Joshilyn Jackson’s gods in Alabama is a sweeping, emotional and evocative story of love, redemption and family. If I was utterly absorbed in Rose Mae’s saga in Backseat Saints, a parallel piece to this one, then gods in Alabama totally blew me away.

What impresses me most about Jackson’s characters is their immediate way of burrowing into my heart. While I didn’t feel as though I knew Lena well in Backseat Saints, I knew enough of her past to feel somewhat wary of her at the start of this narrative. But her unique voice and humor definitely won out; like Rose Mae, I really felt for her. Wanting to protect and support Lena was effortless.

Being so swept up in Lena’s history with Jim Beverly, Rose’s high school love and star quarterback, I almost forgot to follow up on what was happening in the here and now. Burr was impossible not to love, being so patient and kind. You’d be hard-pressed to find a man willing to date such a damaged, skittish woman for years at a time . . . especially when their relationship could never progress beyond the passionate-kissing stage. When Lena promised God to stop sinning and “fornicating” with boys, she meant it. And after 10 years, she still means it . . . meaning Burr, already a sweetheart of a guy, had to have the patience of a saint.
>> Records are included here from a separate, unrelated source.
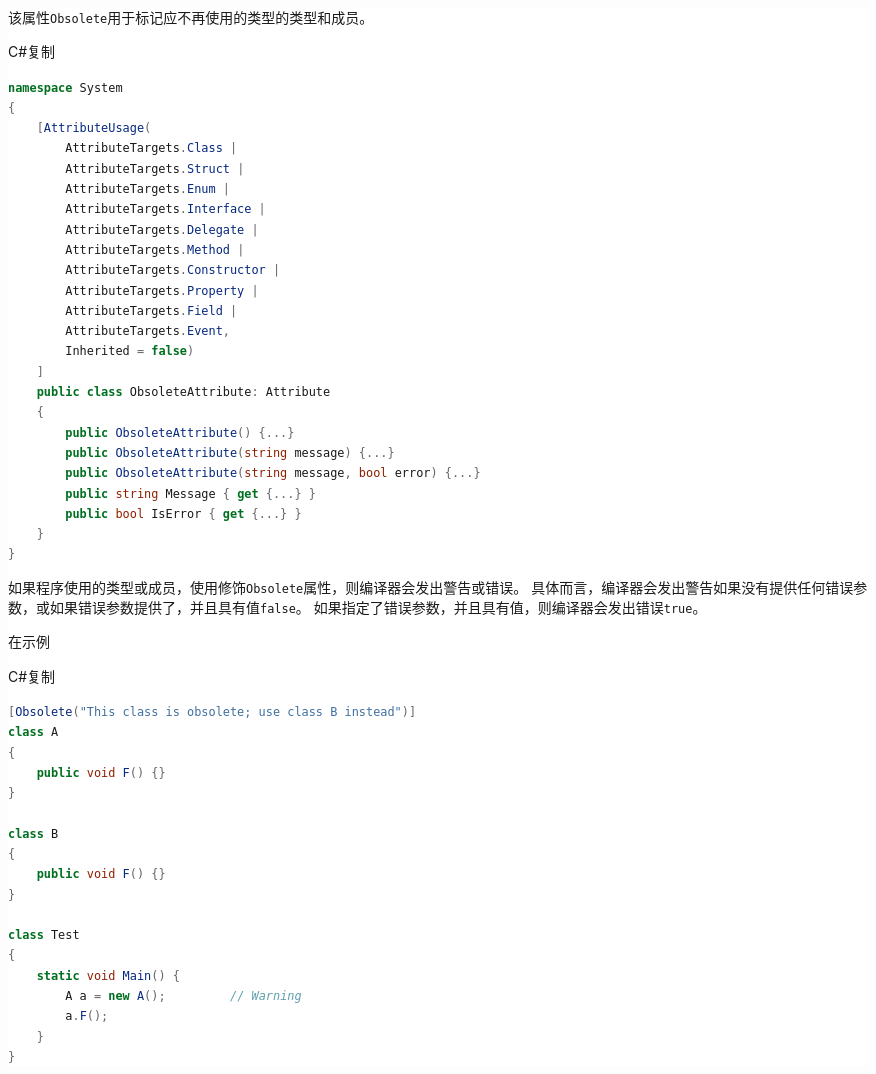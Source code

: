 该属性`Obsolete`用于标记应不再使用的类型的类型和成员。

C#复制

```csharp
namespace System
{
    [AttributeUsage(
        AttributeTargets.Class | 
        AttributeTargets.Struct |
        AttributeTargets.Enum | 
        AttributeTargets.Interface | 
        AttributeTargets.Delegate |
        AttributeTargets.Method | 
        AttributeTargets.Constructor |
        AttributeTargets.Property | 
        AttributeTargets.Field |
        AttributeTargets.Event,
        Inherited = false)
    ]
    public class ObsoleteAttribute: Attribute
    {
        public ObsoleteAttribute() {...}
        public ObsoleteAttribute(string message) {...}
        public ObsoleteAttribute(string message, bool error) {...}
        public string Message { get {...} }
        public bool IsError { get {...} }
    }
}
```

如果程序使用的类型或成员，使用修饰`Obsolete`属性，则编译器会发出警告或错误。 具体而言，编译器会发出警告如果没有提供任何错误参数，或如果错误参数提供了，并且具有值`false`。 如果指定了错误参数，并且具有值，则编译器会发出错误`true`。

在示例

C#复制

```csharp
[Obsolete("This class is obsolete; use class B instead")]
class A
{
    public void F() {}
}

class B
{
    public void F() {}
}

class Test
{
    static void Main() {
        A a = new A();         // Warning
        a.F();
    }
}
```
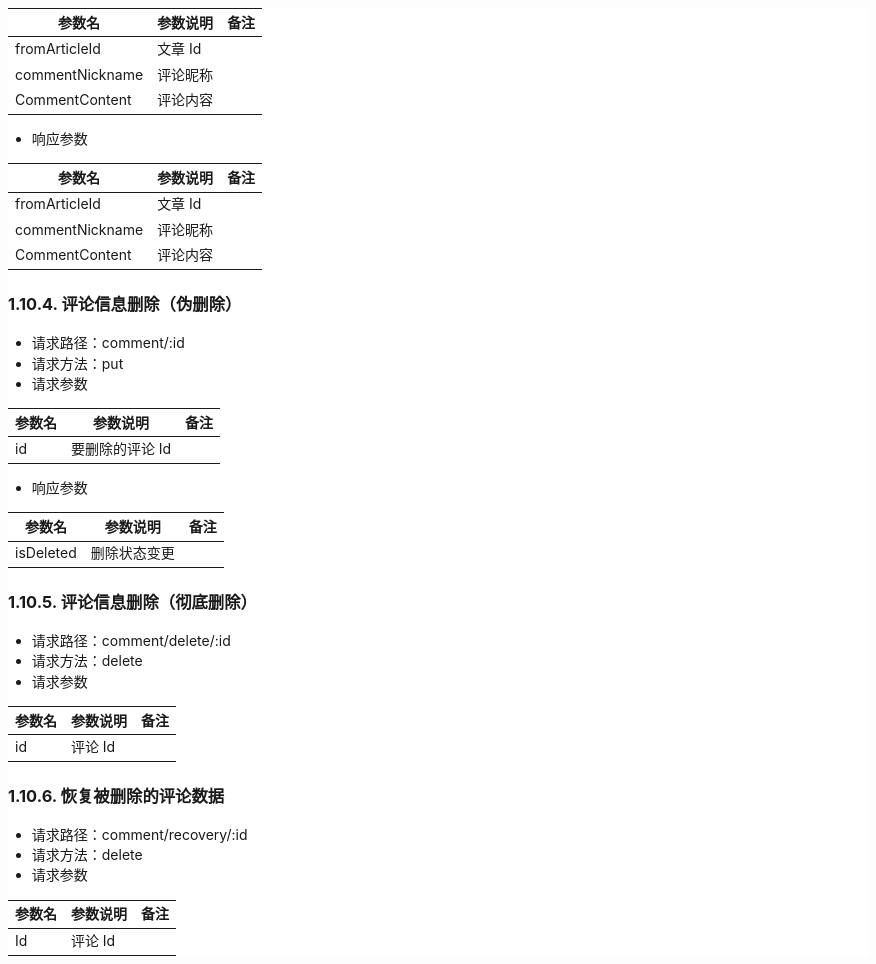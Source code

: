 | 参数名 | 参数说明 | 备注 |
| ------ | -------- | ---- |
|fromArticleId|文章 Id|      |
|commentNickname|评论昵称|      |
|CommentContent|评论内容|      |

- 响应参数

| 参数名 | 参数说明 | 备注 |
| ------ | -------- | ---- |
|fromArticleId|文章 Id|      |
|commentNickname|评论昵称|      |
|CommentContent|评论内容|      |

### 1.10.4. 评论信息删除（伪删除）

- 请求路径：comment/:id
- 请求方法：put
- 请求参数

| 参数名 | 参数说明 | 备注 |
| ------ | -------- | ---- |
|id |要删除的评论 Id  |   |

- 响应参数

| 参数名 | 参数说明 | 备注 |
| ------ | -------- | ---- |
|isDeleted|删除状态变更|      |

### 1.10.5. 评论信息删除（彻底删除）

- 请求路径：comment/delete/:id
- 请求方法：delete
- 请求参数

| 参数名 | 参数说明 | 备注 |
| ------ | -------- | ---- |
|    id   |评论 Id|      |

### 1.10.6. 恢复被删除的评论数据

- 请求路径：comment/recovery/:id
- 请求方法：delete
- 请求参数

| 参数名  | 参数说明 | 备注              |
| ------ | -------- | -----------------|
| Id     | 评论 Id  |          |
Having read Backseat Saints before gods in Alabama, I didn’t know what had become of Jim Beverly. When Rose leaves her abusive husband and goes on a search to uncover what happened with her first love, a man she once trusted more than anyone, I had no idea what had actually happened to him. The unraveling of Jim’s fate was riveting. Like its sequel, I listened to this one on audio — and more than once I found myself sitting in the work parking lot just to listen to a bit more before ending my lunch break. Errands became a welcome chance to reunite with Lena, Burr, Clarice and the family. And the story was anything but predictable.

If you’ve never read Jackson and love Southern fiction, especially when combined with mystery and family dynamics, I highly recommend both gods in Alabama and Backseat Saints. An infectious blend of love, intrigue, humor and tenderness, both novels bowled me over. They’re everything I love in storytelling: novels that make me chuckle, tear up, squirm, cringe, shift to the edge of my seat and back again. Don’t miss out.